Un comic book devenu film culte : les origines méconnues de « Road to Perdition »
Avant de devenir un film acclamé par la critique, « Road to Perdition » était une série de comics publiée par DC Comics en 1998. Écrite par Max Allan Collins, un auteur prolifique connu pour ses romans policiers et ses scénarios de bandes dessinées, et illustrée par Richard Piers Rayner, l’œuvre s’inspire librement de l’histoire vraie de Meyer Lansky, figure emblématique du crime organisé américain. Collins, passionné par les récits de gangsters, a imaginé une intrigue centrée sur Michael Sullivan, un tueur à gages travaillant pour la mafia irlandaise de Chicago, dont la vie bascule lorsqu’il découvre les sombres secrets de son employeur.
Le passage du comic au grand écran n’a pas été immédiat.

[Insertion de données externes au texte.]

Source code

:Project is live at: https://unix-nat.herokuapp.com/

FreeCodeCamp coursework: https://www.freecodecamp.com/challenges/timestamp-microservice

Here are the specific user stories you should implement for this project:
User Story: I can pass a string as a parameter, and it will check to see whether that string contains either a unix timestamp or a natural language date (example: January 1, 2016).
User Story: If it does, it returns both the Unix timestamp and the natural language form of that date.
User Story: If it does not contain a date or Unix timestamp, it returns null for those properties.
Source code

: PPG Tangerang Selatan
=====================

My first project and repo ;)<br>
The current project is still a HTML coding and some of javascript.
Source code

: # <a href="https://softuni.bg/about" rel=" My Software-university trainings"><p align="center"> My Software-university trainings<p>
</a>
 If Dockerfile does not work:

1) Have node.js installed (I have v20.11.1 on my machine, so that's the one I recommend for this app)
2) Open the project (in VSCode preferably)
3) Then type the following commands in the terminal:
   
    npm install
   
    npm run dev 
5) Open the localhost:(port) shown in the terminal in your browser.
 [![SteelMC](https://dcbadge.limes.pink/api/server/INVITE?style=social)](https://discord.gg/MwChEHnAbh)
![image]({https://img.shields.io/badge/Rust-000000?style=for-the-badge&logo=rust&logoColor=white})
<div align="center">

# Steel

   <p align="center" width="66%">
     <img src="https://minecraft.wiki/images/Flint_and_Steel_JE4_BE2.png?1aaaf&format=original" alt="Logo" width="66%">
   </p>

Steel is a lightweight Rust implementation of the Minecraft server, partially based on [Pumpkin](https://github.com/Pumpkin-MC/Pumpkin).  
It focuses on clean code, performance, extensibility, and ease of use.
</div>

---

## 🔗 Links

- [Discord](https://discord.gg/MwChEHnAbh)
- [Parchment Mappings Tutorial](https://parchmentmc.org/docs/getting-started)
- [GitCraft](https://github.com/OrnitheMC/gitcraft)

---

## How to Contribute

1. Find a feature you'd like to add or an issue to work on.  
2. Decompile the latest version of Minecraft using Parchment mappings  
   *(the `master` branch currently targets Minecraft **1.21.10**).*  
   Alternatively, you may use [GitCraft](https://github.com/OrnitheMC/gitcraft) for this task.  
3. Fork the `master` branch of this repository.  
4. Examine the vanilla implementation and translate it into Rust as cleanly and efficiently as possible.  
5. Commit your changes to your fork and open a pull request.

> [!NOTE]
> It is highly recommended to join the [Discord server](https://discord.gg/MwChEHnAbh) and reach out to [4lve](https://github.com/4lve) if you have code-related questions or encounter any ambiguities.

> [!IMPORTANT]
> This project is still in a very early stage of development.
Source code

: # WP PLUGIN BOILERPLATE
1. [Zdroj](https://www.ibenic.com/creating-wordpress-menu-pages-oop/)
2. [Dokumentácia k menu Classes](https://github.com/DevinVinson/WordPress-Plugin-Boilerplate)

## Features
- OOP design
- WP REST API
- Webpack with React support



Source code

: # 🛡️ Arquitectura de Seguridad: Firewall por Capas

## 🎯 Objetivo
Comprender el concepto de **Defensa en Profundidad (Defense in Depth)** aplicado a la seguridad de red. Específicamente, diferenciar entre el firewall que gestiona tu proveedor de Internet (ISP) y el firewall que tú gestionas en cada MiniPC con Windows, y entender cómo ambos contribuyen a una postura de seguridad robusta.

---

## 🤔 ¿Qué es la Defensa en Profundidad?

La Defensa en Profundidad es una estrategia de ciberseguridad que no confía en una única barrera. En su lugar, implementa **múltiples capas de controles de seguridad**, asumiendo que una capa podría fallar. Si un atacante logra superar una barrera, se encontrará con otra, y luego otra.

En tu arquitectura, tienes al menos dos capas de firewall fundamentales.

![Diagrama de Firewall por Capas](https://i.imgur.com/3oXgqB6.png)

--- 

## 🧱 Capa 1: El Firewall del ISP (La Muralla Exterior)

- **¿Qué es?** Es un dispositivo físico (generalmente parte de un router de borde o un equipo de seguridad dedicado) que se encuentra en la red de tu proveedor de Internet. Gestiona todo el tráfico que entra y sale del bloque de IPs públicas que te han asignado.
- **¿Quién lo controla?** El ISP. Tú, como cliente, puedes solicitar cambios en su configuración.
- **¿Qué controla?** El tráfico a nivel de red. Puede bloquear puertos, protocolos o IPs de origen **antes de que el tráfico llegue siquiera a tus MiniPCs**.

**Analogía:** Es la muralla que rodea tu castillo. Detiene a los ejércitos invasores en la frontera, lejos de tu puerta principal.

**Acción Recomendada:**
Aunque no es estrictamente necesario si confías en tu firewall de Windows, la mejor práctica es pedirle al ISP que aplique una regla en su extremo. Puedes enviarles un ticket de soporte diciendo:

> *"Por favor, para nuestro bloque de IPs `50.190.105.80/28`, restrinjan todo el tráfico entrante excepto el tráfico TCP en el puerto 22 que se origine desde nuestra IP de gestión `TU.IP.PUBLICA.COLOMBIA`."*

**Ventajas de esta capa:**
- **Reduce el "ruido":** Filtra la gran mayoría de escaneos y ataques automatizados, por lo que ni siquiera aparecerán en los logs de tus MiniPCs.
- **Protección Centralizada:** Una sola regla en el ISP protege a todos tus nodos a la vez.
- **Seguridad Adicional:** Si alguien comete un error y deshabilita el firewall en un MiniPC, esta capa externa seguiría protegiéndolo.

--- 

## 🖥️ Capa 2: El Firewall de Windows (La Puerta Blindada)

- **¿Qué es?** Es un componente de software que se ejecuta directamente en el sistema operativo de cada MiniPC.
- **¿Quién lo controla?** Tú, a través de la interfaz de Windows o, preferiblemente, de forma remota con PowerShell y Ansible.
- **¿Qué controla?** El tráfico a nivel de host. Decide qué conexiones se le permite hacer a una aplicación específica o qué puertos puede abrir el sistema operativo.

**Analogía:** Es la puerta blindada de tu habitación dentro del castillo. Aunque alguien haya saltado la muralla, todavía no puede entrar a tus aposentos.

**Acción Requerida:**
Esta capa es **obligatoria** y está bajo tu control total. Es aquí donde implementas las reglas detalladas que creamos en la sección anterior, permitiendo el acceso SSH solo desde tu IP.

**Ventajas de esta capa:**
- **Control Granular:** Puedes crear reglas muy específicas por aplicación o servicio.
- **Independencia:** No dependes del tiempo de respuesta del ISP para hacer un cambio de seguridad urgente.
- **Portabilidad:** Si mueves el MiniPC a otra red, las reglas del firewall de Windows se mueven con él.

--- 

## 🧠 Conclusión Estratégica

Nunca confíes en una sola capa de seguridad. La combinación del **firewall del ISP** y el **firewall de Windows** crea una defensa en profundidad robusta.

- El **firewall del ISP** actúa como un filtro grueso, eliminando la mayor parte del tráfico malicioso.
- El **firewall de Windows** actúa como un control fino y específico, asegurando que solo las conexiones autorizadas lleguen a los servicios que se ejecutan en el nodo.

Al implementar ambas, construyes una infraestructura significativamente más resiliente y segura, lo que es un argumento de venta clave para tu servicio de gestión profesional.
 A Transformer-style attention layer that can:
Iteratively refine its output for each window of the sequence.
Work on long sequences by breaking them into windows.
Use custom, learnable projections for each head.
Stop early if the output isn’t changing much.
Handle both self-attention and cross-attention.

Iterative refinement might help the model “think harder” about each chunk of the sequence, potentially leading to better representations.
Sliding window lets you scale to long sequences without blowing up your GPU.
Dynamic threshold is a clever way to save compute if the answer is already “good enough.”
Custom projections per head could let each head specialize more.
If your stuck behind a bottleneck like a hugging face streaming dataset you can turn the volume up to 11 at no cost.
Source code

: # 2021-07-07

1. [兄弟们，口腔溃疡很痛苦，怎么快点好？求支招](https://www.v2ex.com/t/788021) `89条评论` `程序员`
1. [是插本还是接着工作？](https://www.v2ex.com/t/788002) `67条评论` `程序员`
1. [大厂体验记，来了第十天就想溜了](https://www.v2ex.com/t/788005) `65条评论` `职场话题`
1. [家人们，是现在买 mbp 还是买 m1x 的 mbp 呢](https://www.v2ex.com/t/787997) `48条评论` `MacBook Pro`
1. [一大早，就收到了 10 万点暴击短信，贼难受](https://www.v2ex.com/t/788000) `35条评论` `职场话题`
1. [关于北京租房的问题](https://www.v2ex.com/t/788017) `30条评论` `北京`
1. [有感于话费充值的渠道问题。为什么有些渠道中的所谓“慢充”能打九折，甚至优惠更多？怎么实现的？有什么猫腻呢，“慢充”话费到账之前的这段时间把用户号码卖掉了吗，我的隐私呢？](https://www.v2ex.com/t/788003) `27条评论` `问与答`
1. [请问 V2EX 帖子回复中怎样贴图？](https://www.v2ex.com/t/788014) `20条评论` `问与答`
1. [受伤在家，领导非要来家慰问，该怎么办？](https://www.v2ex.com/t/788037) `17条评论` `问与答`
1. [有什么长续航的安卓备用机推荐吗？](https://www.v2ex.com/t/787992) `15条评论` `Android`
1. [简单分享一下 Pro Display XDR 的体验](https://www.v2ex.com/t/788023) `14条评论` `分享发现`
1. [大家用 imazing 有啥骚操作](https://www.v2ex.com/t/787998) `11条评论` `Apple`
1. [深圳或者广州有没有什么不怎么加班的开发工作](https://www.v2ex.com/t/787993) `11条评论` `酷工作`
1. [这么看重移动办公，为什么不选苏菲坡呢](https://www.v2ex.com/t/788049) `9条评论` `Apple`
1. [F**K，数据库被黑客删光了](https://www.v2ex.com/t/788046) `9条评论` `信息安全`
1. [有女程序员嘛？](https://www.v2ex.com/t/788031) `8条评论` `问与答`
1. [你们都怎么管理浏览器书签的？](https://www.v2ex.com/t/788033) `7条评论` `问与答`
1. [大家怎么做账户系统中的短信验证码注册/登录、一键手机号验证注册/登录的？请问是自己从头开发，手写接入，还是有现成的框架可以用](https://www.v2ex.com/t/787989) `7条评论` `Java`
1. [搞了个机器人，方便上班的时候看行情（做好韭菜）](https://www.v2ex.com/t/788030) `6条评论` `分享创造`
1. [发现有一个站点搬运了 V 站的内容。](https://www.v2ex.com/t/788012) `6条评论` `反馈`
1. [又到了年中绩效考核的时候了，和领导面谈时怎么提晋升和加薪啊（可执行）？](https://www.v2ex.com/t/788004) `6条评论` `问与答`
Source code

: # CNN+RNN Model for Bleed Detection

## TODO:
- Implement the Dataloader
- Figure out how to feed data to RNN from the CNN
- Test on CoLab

C’est Sam Mendes, alors auréolé du succès de « American Beauty » (1999), qui a été choisi pour réaliser le film. Mendes a vu dans ce projet l’opportunité de mêler son amour pour le cinéma classique américain à une esthétique visuelle inspirée des peintures de Edward Hopper et des films noirs des années 1940. Le réalisateur a insisté pour que le film conserve l’essence sombre et mélancolique du comic, tout en y ajoutant une dimension plus cinématographique, notamment à travers des plans larges et une utilisation magistrale de la lumière et des ombres.
L’adaptation a également bénéficié de l’apport de David Self, scénariste chargé de transposer l’histoire en un récit plus linéaire, tout en préservant la complexité morale des personnages. Le résultat est un film qui, bien que fidèle à son matériau d’origine, dépasse le simple cadre du film de gangsters pour devenir une méditation sur la famille, la culpabilité et la rédemption.
Chicago, 1931 : quand la mafia irlandaise régnait sur la ville
« Road to Perdition » se déroule en 1931, en pleine Grande Dépression, une période marquée par la pauvreté, le chômage et l’essor du crime organisé aux États-Unis. Le film plonge le spectateur dans les rues sombres et pluvieuses de Chicago, où la mafia irlandaise, dirigée par John Rooney (interprété par Paul Newman), contrôle une partie du trafic d’alcool et des jeux illégaux. Cette époque, souvent associée aux figures de Al Capone et de la mafia italienne, est ici revisitée à travers le prisme d’une organisation criminelle moins médiatisée mais tout aussi redoutable.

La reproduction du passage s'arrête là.